WHAT YOU NEED TO DO: Up to and including the line containing "DIY 배포판이므로 여러분은", retype each line of the listing below exactly, beginning with the first.

INPUT FOR THIS TASK:

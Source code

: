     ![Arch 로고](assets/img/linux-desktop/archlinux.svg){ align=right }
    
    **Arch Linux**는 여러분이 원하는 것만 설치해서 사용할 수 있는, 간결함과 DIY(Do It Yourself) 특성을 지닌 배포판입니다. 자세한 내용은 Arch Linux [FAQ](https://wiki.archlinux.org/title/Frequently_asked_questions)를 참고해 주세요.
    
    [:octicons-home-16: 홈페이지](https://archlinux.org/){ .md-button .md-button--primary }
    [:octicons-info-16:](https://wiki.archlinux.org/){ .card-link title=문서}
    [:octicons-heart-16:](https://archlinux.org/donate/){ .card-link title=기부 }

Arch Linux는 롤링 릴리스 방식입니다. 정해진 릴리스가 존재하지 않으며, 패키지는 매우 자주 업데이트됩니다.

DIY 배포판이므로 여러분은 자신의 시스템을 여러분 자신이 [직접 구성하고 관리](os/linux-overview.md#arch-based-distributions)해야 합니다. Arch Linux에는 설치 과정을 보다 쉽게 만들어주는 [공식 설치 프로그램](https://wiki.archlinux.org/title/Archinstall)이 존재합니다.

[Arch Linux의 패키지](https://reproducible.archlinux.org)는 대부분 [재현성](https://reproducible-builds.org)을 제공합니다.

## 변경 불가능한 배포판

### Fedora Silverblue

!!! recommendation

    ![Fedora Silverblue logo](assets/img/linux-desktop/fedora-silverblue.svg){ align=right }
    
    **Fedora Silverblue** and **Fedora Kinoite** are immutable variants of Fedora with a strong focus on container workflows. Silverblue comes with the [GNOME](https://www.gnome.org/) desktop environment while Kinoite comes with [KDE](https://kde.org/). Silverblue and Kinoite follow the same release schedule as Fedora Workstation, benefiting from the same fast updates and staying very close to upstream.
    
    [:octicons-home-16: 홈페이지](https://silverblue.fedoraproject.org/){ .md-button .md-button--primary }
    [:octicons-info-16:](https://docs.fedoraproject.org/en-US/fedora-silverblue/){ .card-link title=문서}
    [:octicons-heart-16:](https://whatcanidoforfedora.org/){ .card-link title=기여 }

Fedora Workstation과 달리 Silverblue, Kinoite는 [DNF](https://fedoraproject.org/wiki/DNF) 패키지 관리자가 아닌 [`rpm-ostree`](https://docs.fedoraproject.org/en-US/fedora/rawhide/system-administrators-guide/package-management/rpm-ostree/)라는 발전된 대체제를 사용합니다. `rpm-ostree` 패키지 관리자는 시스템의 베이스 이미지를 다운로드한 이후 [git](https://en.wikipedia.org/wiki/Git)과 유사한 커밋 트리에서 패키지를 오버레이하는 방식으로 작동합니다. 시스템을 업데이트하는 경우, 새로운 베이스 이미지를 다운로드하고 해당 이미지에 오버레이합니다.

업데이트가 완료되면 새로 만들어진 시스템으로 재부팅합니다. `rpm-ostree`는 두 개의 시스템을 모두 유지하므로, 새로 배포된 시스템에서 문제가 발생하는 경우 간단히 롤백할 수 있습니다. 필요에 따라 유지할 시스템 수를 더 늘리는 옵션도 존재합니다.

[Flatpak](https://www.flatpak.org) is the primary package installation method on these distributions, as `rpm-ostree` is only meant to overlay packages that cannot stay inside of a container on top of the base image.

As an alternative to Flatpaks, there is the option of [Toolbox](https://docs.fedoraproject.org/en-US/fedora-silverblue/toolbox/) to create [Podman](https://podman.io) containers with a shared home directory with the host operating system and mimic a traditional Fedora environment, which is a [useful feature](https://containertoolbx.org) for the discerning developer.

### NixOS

RESPONSE TO THE EXERCISE:
Source code

:     ![Arch 로고](assets/img/linux-desktop/archlinux.svg){ align=right }
    
    **Arch Linux**는 여러분이 원하는 것만 설치해서 사용할 수 있는, 간결함과 DIY(Do It Yourself) 특성을 지닌 배포판입니다. 자세한 내용은 Arch Linux [FAQ](https://wiki.archlinux.org/title/Frequently_asked_questions)를 참고해 주세요.
    
    [:octicons-home-16: 홈페이지](https://archlinux.org/){ .md-button .md-button--primary }
    [:octicons-info-16:](https://wiki.archlinux.org/){ .card-link title=문서}
    [:octicons-heart-16:](https://archlinux.org/donate/){ .card-link title=기부 }

Arch Linux는 롤링 릴리스 방식입니다. 정해진 릴리스가 존재하지 않으며, 패키지는 매우 자주 업데이트됩니다.

DIY 배포판이므로 여러분은 자신의 시스템을 여러분 자신이 [직접 구성하고 관리](os/linux-overview.md#arch-based-distributions)해야 합니다. Arch Linux에는 설치 과정을 보다 쉽게 만들어주는 [공식 설치 프로그램](https://wiki.archlinux.org/title/Archinstall)이 존재합니다.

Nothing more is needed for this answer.